* _Brief_
Return every record verbatim, omitting all pictures.

....................

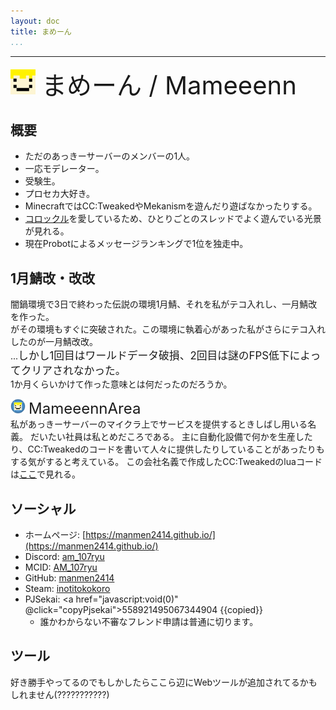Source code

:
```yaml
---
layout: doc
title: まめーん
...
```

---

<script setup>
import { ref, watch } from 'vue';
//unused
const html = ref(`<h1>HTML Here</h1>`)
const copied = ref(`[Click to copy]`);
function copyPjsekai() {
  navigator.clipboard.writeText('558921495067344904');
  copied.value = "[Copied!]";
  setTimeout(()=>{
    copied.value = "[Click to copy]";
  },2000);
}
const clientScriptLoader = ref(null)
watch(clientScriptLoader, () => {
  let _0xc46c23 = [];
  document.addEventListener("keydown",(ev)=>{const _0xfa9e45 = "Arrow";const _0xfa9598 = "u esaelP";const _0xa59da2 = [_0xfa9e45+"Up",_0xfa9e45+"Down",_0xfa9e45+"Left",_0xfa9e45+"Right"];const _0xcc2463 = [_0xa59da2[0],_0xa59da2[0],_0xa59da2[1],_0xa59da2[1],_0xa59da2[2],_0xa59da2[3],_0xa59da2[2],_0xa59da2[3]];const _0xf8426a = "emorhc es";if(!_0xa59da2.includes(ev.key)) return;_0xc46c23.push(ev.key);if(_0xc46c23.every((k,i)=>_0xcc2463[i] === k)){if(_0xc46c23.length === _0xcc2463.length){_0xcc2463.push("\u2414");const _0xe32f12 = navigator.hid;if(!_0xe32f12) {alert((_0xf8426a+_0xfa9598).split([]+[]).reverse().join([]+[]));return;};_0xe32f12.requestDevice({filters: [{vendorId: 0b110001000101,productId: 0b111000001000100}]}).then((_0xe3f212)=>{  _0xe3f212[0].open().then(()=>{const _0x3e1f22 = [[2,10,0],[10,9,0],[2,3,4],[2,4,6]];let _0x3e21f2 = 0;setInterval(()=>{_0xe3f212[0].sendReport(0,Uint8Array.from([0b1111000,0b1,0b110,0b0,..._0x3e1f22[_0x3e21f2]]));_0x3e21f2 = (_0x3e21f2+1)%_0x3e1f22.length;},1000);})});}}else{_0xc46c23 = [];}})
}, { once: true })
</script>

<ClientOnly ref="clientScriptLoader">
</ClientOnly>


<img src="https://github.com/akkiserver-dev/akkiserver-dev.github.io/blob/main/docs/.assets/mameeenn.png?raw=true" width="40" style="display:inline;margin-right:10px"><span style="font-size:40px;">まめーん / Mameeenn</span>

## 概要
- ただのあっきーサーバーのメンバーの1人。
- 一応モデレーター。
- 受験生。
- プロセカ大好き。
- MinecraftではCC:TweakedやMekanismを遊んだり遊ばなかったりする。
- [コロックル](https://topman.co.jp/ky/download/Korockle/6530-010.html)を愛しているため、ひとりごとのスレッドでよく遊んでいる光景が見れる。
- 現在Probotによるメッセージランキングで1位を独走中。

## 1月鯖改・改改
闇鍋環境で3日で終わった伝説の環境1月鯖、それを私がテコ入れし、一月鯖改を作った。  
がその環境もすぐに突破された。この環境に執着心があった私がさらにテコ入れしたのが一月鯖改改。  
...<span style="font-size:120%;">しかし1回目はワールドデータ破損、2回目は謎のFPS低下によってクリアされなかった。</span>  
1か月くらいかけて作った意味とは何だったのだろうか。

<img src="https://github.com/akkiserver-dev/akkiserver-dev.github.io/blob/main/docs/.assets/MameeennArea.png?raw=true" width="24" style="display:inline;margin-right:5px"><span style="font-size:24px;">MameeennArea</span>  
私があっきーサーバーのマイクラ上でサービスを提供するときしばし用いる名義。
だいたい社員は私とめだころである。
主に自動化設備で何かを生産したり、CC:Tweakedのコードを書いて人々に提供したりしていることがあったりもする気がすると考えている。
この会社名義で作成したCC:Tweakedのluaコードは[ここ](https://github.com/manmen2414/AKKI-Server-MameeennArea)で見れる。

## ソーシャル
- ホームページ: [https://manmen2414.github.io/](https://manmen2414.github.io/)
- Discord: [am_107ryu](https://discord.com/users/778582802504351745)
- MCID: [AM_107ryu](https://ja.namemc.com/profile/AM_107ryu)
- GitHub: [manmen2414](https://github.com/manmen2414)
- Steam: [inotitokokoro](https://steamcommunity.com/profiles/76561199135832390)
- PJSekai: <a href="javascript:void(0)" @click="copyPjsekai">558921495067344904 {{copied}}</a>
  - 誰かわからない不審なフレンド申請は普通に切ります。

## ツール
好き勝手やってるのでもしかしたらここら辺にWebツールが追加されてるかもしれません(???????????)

....................

* _Task answer_
Source code

:
```yaml
---
layout: doc
title: まめーん
...
```

---

<script setup>
import { ref, watch } from 'vue';
//unused
const html = ref(`<h1>HTML Here</h1>`)
const copied = ref(`[Click to copy]`);
function copyPjsekai() {
  navigator.clipboard.writeText('558921495067344904');
  copied.value = "[Copied!]";
  setTimeout(()=>{
    copied.value = "[Click to copy]";
  },2000);
}
const clientScriptLoader = ref(null)
watch(clientScriptLoader, () => {
  let _0xc46c23 = [];
  document.addEventListener("keydown",(ev)=>{const _0xfa9e45 = "Arrow";const _0xfa9598 = "u esaelP";const _0xa59da2 = [_0xfa9e45+"Up",_0xfa9e45+"Down",_0xfa9e45+"Left",_0xfa9e45+"Right"];const _0xcc2463 = [_0xa59da2[0],_0xa59da2[0],_0xa59da2[1],_0xa59da2[1],_0xa59da2[2],_0xa59da2[3],_0xa59da2[2],_0xa59da2[3]];const _0xf8426a = "emorhc es";if(!_0xa59da2.includes(ev.key)) return;_0xc46c23.push(ev.key);if(_0xc46c23.every((k,i)=>_0xcc2463[i] === k)){if(_0xc46c23.length === _0xcc2463.length){_0xcc2463.push("\u2414");const _0xe32f12 = navigator.hid;if(!_0xe32f12) {alert((_0xf8426a+_0xfa9598).split([]+[]).reverse().join([]+[]));return;};_0xe32f12.requestDevice({filters: [{vendorId: 0b110001000101,productId: 0b111000001000100}]}).then((_0xe3f212)=>{  _0xe3f212[0].open().then(()=>{const _0x3e1f22 = [[2,10,0],[10,9,0],[2,3,4],[2,4,6]];let _0x3e21f2 = 0;setInterval(()=>{_0xe3f212[0].sendReport(0,Uint8Array.from([0b1111000,0b1,0b110,0b0,..._0x3e1f22[_0x3e21f2]]));_0x3e21f2 = (_0x3e21f2+1)%_0x3e1f22.length;},1000);})});}}else{_0xc46c23 = [];}})
}, { once: true })
</script>

<ClientOnly ref="clientScriptLoader">
</ClientOnly>


<img src="https://github.com/akkiserver-dev/akkiserver-dev.github.io/blob/main/docs/.assets/mameeenn.png?raw=true" width="40" style="display:inline;margin-right:10px"><span style="font-size:40px;">まめーん / Mameeenn</span>

## 概要
- ただのあっきーサーバーのメンバーの1人。
- 一応モデレーター。
- 受験生。
- プロセカ大好き。
- MinecraftではCC:TweakedやMekanismを遊んだり遊ばなかったりする。
- [コロックル](https://topman.co.jp/ky/download/Korockle/6530-010.html)を愛しているため、ひとりごとのスレッドでよく遊んでいる光景が見れる。
- 現在Probotによるメッセージランキングで1位を独走中。

## 1月鯖改・改改
闇鍋環境で3日で終わった伝説の環境1月鯖、それを私がテコ入れし、一月鯖改を作った。  
がその環境もすぐに突破された。この環境に執着心があった私がさらにテコ入れしたのが一月鯖改改。  
...<span style="font-size:120%;">しかし1回目はワールドデータ破損、2回目は謎のFPS低下によってクリアされなかった。</span>  
1か月くらいかけて作った意味とは何だったのだろうか。

<img src="https://github.com/akkiserver-dev/akkiserver-dev.github.io/blob/main/docs/.assets/MameeennArea.png?raw=true" width="24" style="display:inline;margin-right:5px"><span style="font-size:24px;">MameeennArea</span>  
私があっきーサーバーのマイクラ上でサービスを提供するときしばし用いる名義。
だいたい社員は私とめだころである。
主に自動化設備で何かを生産したり、CC:Tweakedのコードを書いて人々に提供したりしていることがあったりもする気がすると考えている。
この会社名義で作成したCC:Tweakedのluaコードは[ここ](https://github.com/manmen2414/AKKI-Server-MameeennArea)で見れる。

## ソーシャル
- ホームページ: [https://manmen2414.github.io/](https://manmen2414.github.io/)
- Discord: [am_107ryu](https://discord.com/users/778582802504351745)
- MCID: [AM_107ryu](https://ja.namemc.com/profile/AM_107ryu)
- GitHub: [manmen2414](https://github.com/manmen2414)
- Steam: [inotitokokoro](https://steamcommunity.com/profiles/76561199135832390)
- PJSekai: <a href="javascript:void(0)" @click="copyPjsekai">558921495067344904 {{copied}}</a>
  - 誰かわからない不審なフレンド申請は普通に切ります。

## ツール
好き勝手やってるのでもしかしたらここら辺にWebツールが追加されてるかもしれません(???????????)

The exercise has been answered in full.